This is the mail archive of the
gcc-patches@gcc.gnu.org
mailing list for the GCC project.
Re: Performance regression
- From: Dale Johannesen <dalej at apple dot com>
- To: David Edelsohn <dje at watson dot ibm dot com>
- Cc: Dale Johannesen <dalej at apple dot com>, Richard Henderson <rth at redhat dot com>, gcc-patches at gcc dot gnu dot org
- Date: Fri, 27 Sep 2002 13:51:25 -0700
- Subject: Re: Performance regression
On Friday, September 27, 2002, at 10:47 AM, David Edelsohn wrote:
Dale Johannesen writes:
Dale> The behavior we're seeing is that the inline happens on AIX but
not
Dale> on Darwin. I don't think binds_local explains this. (Darwin
does
Dale> set flag_pic true by default.)
binds_local does explain this.
OK, got it now, that call way over there from nowhere near the inlining
code does do that. Sorry.
Setting flag_pic true by default may not be a wise choice for
Darwin. It definitely inhibits optimizations. This is why I separated
flag_pic on AIX. GCC uses flag_pic to affect both data placement and
shared library behavior. A target which always is PIC may only want
the
former by default, as does AIX.
I'll kick that around, thanks. The default is supposed to be suitable
for
shared library inclusion at present (most of the OS is shared
libraries).
In the meantime I tried with
-static -O3 -fomit-frame-pointer -funroll-loops
Now the inline does happen, but the bug still does not appear. Here is
the code for main().

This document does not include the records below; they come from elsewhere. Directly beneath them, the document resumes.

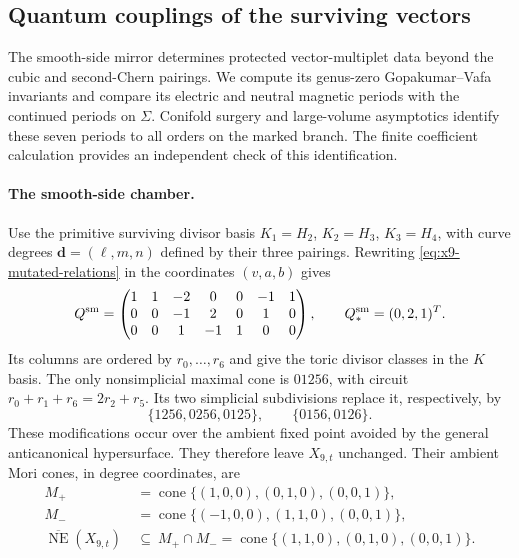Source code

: \subsection{Quantum couplings of the surviving vectors}
\label{subsec:x9-neutral-quantum}

The smooth-side mirror determines protected vector-multiplet data beyond
the cubic and second-Chern pairings. We compute its genus-zero
Gopakumar--Vafa invariants and compare its electric and neutral magnetic
periods with the continued periods on $\Sigma$. Conifold surgery and
large-volume asymptotics identify these seven periods to all orders on
the marked branch. The finite coefficient calculation provides an
independent check of this identification.

\paragraph{The smooth-side chamber.}
Use the primitive surviving divisor basis
$K_1=H_2$, $K_2=H_3$, $K_3=H_4$, with curve degrees
$\mathbf d=(\ell,m,n)$ defined by their three pairings. Rewriting
\eqref{eq:x9-mutated-relations} in the coordinates $(v,a,b)$ gives
\begin{equation}
 Q^{\rm sm}=\begin{pmatrix}
 1&1&-2&0&0&-1&1\\
 0&0&-1&2&0&1&0\\
 0&0&1&-1&1&0&0
 \end{pmatrix},\qquad Q^{\rm sm}_*=(0,2,1)^T.
 \label{eq:x9-neutral-smooth-glsm}
\end{equation}
Its columns are ordered by $r_0,\ldots,r_6$ and give the toric
divisor classes in the $K$ basis. The only nonsimplicial maximal
cone is $01256$, with circuit $r_0+r_1+r_6=2r_2+r_5$.
Its two simplicial subdivisions replace it, respectively, by
\begin{equation}
 \{1256,0256,0125\},\qquad \{0156,0126\}.
 \label{eq:x9-neutral-ambient-subdivisions}
\end{equation}
These modifications occur over the ambient fixed point avoided by
the general anticanonical hypersurface. They therefore leave
$X_{9,t}$ unchanged. Their ambient Mori cones, in degree coordinates,
are
\begin{equation}
 \begin{aligned}
 M_+&=\operatorname{cone}\{(1,0,0),(0,1,0),(0,0,1)\},\\
 M_-&=\operatorname{cone}\{(-1,0,0),(1,1,0),(0,0,1)\},\\
 \overline{\operatorname{NE}}(X_{9,t})\ &\subseteq\ M_+\cap M_-
 =\operatorname{cone}\{(1,1,0),(0,1,0),(0,0,1)\}.
 \end{aligned}
 \label{eq:x9-neutral-common-mori}
\end{equation}

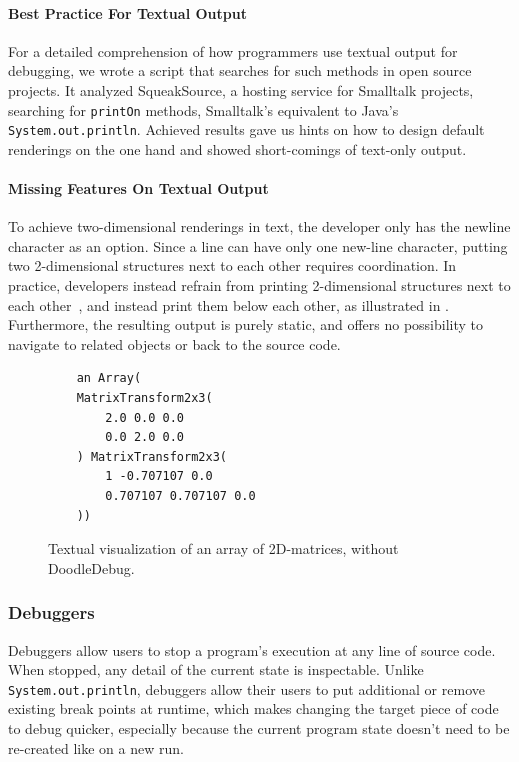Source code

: \documentclass[english]{scrartcl}
\newcommand{\println}{\texttt{Sys\-tem.\-out.\-println}\xspace}
\begin{document}
\paragraph{Best Practice For Textual Output}
For a detailed comprehension of how programmers use textual output for debugging, we wrote a script that searches for such methods in open source projects.
It analyzed SqueakSource, a hosting service for Smalltalk projects, searching for \texttt{printOn} methods, Smalltalk's equivalent to Java's \println.
Achieved results\cite{Schw11b} gave us hints on how to design default renderings on the one hand and showed short-comings of text-only output.

\paragraph{Missing Features On Textual Output}
To achieve two-dimensional renderings in text, the developer only has the newline character as an option.
Since a line can have only one new-line character, putting two 2-dimensional structures next to each other requires coordination. In practice, developers instead refrain from printing 2-dimensional structures next to each other~\cite{Schw11b}, and instead print them below each other, as illustrated in .
Furthermore, the resulting output is purely static, and offers no possibility to navigate to related objects or back to the source code.

\begin{figure}[h]
	\begin{lstlisting}
	an Array(
	MatrixTransform2x3(
		2.0 0.0 0.0
		0.0 2.0 0.0
	) MatrixTransform2x3(
		1 -0.707107 0.0
		0.707107 0.707107 0.0
	))
	\end{lstlisting}
	\caption{Textual visualization of an array of 2D-matrices, without DoodleDebug.}
\end{figure}

\subsubsection{Debuggers}
Debuggers allow users to stop a program's execution at any line of source code.
When stopped, any detail of the current state is inspectable.
Unlike \println, debuggers allow their users to put additional or remove existing break points at runtime, which makes changing the target piece of code to debug quicker, especially because the current program state doesn't need to be re-created like on a new run.
\end{document}
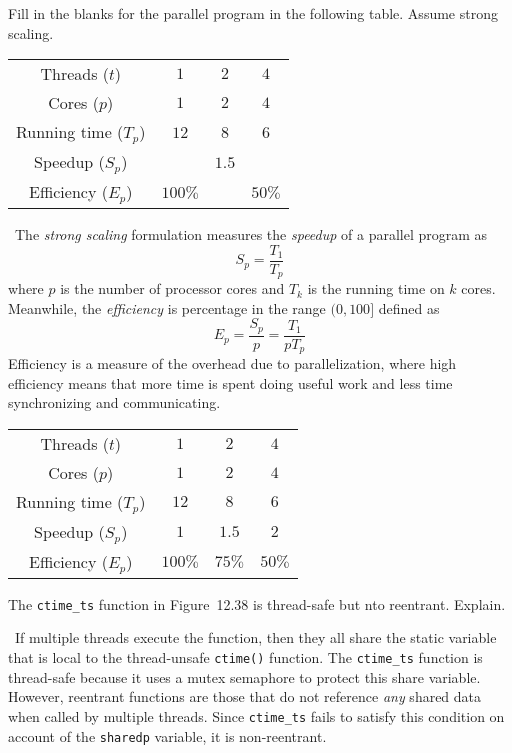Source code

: \documentclass[12pt]{article}
\newenvironment{ex}[2][Exercise]{\begin{trivlist}
		\item[\hskip \labelsep {\bfseries #1}\hskip \labelsep {\bfseries #2.}]}{\end{trivlist}}
\newenvironment{sol}[1][Solution]{\begin{trivlist}
		\item[\hskip \labelsep {\bfseries #1:}]}{\end{trivlist}}
\begin{document}
\begin{ex}{12.11}
	Fill in the blanks for the parallel program in the following table. Assume strong scaling.
	\begin{center}
		\begin{tabular}{cccc}
			Threads ($t$) & $1$ & $2$ & $4$ \\
			Cores ($p$) & $1$ & $2$ & $4$ \\
			\hline
			Running time ($T_p$) & $12$ & $8$ & $6$ \\
			Speedup ($S_p$) & \makebox[1cm]{\hrulefill} & $1.5$ & \makebox[1cm]{\hrulefill}\\
			Efficiency ($E_p$) & $100\%$ & \makebox[1cm]{\hrulefill} & $50\%$
		\end{tabular}
	\end{center}
\end{ex}

\begin{sol}
	\
	The \emph{strong scaling} formulation measures the \emph{speedup} of a parallel program
	as 
	\[
	S_p=\frac{T_1}{T_p}
	\]
	where $p$ is the number of processor cores and $T_k$ is the running time on $k$ cores.
	Meanwhile, the \emph{efficiency} is  percentage in the range $(0,100]$ defined as
	\[
	E_p=\frac{S_p}{p}=\frac{T_1}{pT_p}
	\]
	Efficiency is a measure of the overhead due to parallelization, where high efficiency means
	that more time is spent doing useful work and less time synchronizing and communicating.
	\begin{center}
		\begin{tabular}{cccc}
			Threads ($t$) & $1$ & $2$ & $4$ \\
			Cores ($p$) & $1$ & $2$ & $4$ \\
			\hline
			Running time ($T_p$) & $12$ & $8$ & $6$ \\
			Speedup ($S_p$) & $1$ & $1.5$ & $2$ \\
			Efficiency ($E_p$) & $100\%$ & $75\%$ & $50\%$
		\end{tabular}
	\end{center}
\end{sol}

\begin{ex}{12.12}
	The \texttt{ctime\_ts} function in Figure~12.38 is thread-safe but nto reentrant. Explain.
\end{ex}

\begin{sol}
	\
	If multiple threads execute the function, then they all share the static variable that
	is local to the thread-unsafe \texttt{ctime()} function. The \texttt{ctime\_ts} function
	is thread-safe because it uses a mutex semaphore to protect this share variable. However,
	reentrant functions are those that do not reference \emph{any} shared data when called
	by multiple threads. Since \texttt{ctime\_ts} fails to satisfy this condition on account
	of the \texttt{sharedp} variable, it is non-reentrant.
\end{sol}
\end{document}
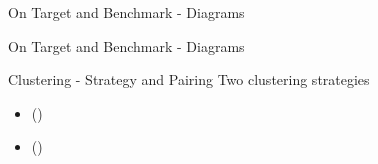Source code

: 
\begin{frame}{On Target and Benchmark - Diagrams}
\end{frame}


\begin{frame}{On Target and Benchmark - Diagrams} 
\end{frame}


\begin{frame}{Clustering - Strategy and Pairing} \pause
    Two clustering strategies\\ \pause 
    \begin{itemize}
        \item \fullNameClusterStrategyA{} (\nameClusterStrategyA{})
        \item \fullNameClusterStrategyB{} (\nameClusterStrategyB{})
    \end{itemize}
\end{frame}


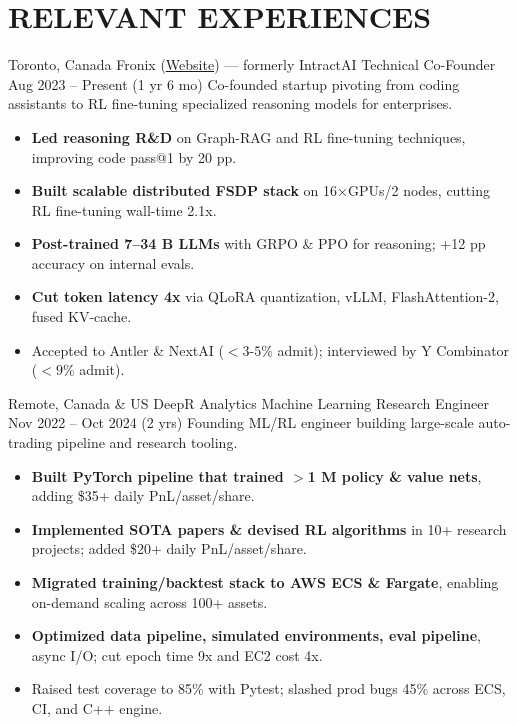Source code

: \section{RELEVANT EXPERIENCES}

{\customcventry
    {Toronto, Canada}
    {Fronix (\href{https://fronix.net}{Website}) — formerly IntractAI}
    {Technical Co-Founder}
    {Aug 2023 – Present (1 yr 6 mo)}{}{}}
    Co-founded startup pivoting from coding assistants to RL fine-tuning specialized reasoning models for enterprises.
    \begin{itemize}
        \item \textbf{Led reasoning R\&D} on Graph-RAG and RL fine-tuning techniques, improving code pass@1 by 20 pp.
        \item \textbf{Built scalable distributed FSDP stack} on 16×GPUs/2 nodes, cutting RL fine-tuning wall-time 2.1x.
        \item \textbf{Post-trained 7–34 B LLMs} with GRPO \& PPO for reasoning; +12 pp accuracy on internal evals.
        \item \textbf{Cut token latency 4x} via QLoRA quantization, vLLM, FlashAttention-2, fused KV-cache.
        \item Accepted to Antler \& NextAI ($<$$3$-$5\%$ admit); interviewed by Y Combinator ($<$$9\%$ admit).
    \end{itemize}


{\customcventry
    {Remote, Canada \& US}
    {DeepR Analytics}
    {Machine Learning Research Engineer}
    {Nov 2022 – Oct 2024 (2 yrs)}{}{}}
    Founding ML/RL engineer building large-scale auto-trading pipeline and research tooling.

    \begin{itemize}
        \item \textbf{Built PyTorch pipeline that trained $>$1 M policy \& value nets}, adding \$35+ daily PnL/asset/share.
        \item \textbf{Implemented SOTA papers \& devised RL algorithms} in 10+ research projects; added \$20+ daily PnL/asset/share.
        \item \textbf{Migrated training/backtest stack to AWS ECS \& Fargate}, enabling on-demand scaling across 100+ assets.
        \item \textbf{Optimized data pipeline, simulated environments, eval pipeline}, async I/O; cut epoch time 9x and EC2 cost 4x.
        \item Raised test coverage to 85\% with Pytest; slashed prod bugs 45\% across ECS, CI, and C++ engine.
    \end{itemize}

You see I have 3 add insns while the AIX version
has only 1.
.globl _main
_main:
lis r2,ha16(_masktab)
mflr r10
stw r10,8(r1)
la r11,lo16(_masktab)(r2)
stwu r1,-64(r1)
lis r9,ha16(_psd)
la r5,lo16(_psd)(r9)
lha r0,0(r11)
lhz r3,0(r5)
lis r8,ha16(_bndpsd)
la r2,lo16(_bndpsd)(r8)
slwi r4,r0,1
lhz r7,2(r5)
sthx r3,r4,r2
li r3,0
lhzx r6,r4,r2
add r12,r6,r7
lhz r7,4(r5)
rlwinm r6,r12,0,0xffff
add r12,r6,r7
lhz r7,6(r5)
rlwinm r6,r12,0,0xffff
add r5,r6,r7
sthx r5,r4,r2
lha r0,2(r2)
cmpwi cr0,r0,140
bne- cr0,L19
addi r1,r1,64
lwz r4,8(r1)
mtlr r4
blr
L19:
bl _abort